In Mid-May of 2012, in a special session of the Alabama legislature, well before the June, 2013 decision by the Supreme Court, Republicans legislators sanctioned small changes to a redistricting blueprint as Democrats asserted accusations of racial gerrymandering. In circuit court, two residents of Montgomery County filed law suits in an attempt to halt the latest redistricting proposal.
Representatives on the Democratic side stated that the proposal by Republican leaders of the Permanent Legislative Committee on Reapportionment who were writing the new district lines would cause an upturn in the quantity of registered black voters in the already majority black districts and contain more conservative areas in the districts presently represented by white Democratic voters. Consequently, the newly-drawn districts would relocate the Caucasian Democratic voters out of the Legislature and weaken the overall influence of the black constituencies.
Representative Craig Ford, a Democrat from Gadsden County, alleged that the Republicans working the redistricting proposals are using the assumption that “if you’re African-American, you’re a Democrat; if you’re Caucasian, you’re a Republican.” Ford further said that “It doesn’t pass the smell test. It’s going to fail in the Department of Justice” But that conjecture was yet to be tested.

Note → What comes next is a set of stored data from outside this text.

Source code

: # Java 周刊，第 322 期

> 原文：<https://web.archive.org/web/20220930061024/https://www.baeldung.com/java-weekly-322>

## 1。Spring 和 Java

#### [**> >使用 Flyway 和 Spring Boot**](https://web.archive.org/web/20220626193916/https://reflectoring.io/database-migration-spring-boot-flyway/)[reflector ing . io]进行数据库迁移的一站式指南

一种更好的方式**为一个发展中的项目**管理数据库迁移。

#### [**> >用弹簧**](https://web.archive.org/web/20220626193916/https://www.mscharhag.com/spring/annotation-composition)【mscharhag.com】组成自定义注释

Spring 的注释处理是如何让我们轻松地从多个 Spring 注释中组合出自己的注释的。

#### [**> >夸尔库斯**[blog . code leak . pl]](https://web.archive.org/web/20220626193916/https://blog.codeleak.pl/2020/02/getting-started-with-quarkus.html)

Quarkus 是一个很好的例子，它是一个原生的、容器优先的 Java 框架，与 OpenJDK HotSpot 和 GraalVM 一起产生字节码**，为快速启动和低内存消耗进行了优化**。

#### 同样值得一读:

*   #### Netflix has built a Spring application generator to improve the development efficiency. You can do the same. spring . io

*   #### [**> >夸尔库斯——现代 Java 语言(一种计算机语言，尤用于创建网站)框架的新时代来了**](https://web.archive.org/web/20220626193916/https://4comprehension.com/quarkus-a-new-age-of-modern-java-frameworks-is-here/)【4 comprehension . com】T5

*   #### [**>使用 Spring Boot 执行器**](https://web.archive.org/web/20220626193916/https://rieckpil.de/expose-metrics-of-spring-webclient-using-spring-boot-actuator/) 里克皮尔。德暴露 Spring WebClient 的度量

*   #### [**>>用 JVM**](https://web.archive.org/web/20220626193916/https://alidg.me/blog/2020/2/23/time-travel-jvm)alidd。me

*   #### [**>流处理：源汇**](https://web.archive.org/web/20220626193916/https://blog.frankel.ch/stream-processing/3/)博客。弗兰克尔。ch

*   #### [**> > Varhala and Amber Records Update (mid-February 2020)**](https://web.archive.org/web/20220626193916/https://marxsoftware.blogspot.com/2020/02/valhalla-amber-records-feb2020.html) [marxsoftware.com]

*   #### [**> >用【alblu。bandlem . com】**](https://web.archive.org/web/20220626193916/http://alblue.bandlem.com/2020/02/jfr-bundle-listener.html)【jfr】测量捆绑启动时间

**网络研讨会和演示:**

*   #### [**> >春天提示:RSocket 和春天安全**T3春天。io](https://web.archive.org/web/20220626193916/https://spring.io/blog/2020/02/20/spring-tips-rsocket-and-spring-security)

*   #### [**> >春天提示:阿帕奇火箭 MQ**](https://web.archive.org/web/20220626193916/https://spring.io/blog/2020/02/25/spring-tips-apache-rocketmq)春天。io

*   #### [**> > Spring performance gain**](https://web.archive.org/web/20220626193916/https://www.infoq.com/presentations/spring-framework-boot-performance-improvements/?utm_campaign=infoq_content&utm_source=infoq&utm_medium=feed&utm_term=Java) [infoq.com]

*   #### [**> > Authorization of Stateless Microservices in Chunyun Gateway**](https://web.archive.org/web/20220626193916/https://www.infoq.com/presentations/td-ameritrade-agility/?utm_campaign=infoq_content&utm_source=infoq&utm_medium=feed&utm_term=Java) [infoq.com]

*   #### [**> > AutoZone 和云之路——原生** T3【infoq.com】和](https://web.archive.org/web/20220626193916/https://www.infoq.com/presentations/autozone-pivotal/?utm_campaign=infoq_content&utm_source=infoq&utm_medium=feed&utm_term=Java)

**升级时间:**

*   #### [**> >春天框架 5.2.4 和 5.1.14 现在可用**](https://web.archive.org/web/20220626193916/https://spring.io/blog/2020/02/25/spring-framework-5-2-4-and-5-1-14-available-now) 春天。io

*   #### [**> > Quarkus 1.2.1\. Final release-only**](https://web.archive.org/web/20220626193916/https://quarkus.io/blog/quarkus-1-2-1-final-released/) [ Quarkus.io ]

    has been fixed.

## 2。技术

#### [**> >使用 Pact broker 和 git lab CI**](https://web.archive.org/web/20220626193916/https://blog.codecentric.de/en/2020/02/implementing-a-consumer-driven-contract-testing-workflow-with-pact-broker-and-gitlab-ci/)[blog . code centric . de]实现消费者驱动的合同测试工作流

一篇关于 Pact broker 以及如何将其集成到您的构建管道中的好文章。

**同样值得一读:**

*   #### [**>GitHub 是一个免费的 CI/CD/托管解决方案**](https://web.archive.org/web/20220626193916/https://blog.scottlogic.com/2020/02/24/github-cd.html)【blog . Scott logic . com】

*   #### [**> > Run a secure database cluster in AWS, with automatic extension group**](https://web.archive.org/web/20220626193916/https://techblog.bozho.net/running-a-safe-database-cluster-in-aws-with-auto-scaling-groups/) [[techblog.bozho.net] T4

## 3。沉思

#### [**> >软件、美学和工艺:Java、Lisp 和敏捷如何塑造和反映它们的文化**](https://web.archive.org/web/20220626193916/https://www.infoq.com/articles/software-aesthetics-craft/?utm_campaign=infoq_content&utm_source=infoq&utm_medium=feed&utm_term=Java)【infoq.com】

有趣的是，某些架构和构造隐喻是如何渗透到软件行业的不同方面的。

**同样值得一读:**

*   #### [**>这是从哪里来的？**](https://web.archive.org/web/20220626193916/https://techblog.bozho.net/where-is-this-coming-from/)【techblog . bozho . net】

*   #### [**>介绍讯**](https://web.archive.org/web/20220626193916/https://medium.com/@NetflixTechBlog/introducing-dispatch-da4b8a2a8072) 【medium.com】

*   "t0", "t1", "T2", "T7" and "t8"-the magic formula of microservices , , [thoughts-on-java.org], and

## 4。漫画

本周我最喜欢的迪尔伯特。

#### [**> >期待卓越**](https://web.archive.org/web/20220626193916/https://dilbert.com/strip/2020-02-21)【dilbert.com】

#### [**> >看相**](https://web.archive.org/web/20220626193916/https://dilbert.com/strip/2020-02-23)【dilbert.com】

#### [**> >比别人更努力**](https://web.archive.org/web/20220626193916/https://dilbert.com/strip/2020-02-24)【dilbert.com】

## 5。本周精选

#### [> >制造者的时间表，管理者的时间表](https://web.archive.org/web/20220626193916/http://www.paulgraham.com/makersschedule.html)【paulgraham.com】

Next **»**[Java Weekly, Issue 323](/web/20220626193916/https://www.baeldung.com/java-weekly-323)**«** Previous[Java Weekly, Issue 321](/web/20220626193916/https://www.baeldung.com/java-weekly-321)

In response, Representative Jim McClendon, a Republican from Springville and one of the co-chairmen of the committee, who sponsored the proposal countered by suggesting that in the new plan, the amount of House districts with majorities of black voters increase from twenty-seven to twenty-eight; a net gain of one. He further went on to stress his view that the newly written district lines were more likely to gain approval from the federal government as they were drawn fairly, and is a better proposal than that offered by opposing Party.
Ultimately, the House Committee passed the redistricting proposal in a 6-2, partisan vote.
Later that day, in a plan to redraw the 35 State Senate districts proposed by Senator Gerald Dial (R- Lineville), the Senate Judiciary Committee affirmed the plan by voting 6-3 in favor, also along partisan lines. Democrats in opposition to the plan accused Dial of packing such a large amount of blacks into some of the districts with an already majority of black voters that black residents in other districts were minimized to the point that they would become less effective to influence any results of future elections.
Commenting on the vote, Senator Rodger Smitherman, (D-Birmingham), said ”you’re disenfranchising African Americans to the point that they have no influence whatsoever”
On May 21, 2012 the McClendon plan (House Bill 19) passed the House in a 66-35 vote, in a mostly partisan vote. The plan then passed through the Senate committee on May 23 in a 7-4 vote, and then passed a full Senate vote of 21-12. It next went to Governor Robert Bentley (R) for his signature, on its way to be approved by the U.S. Justice Department; making it law.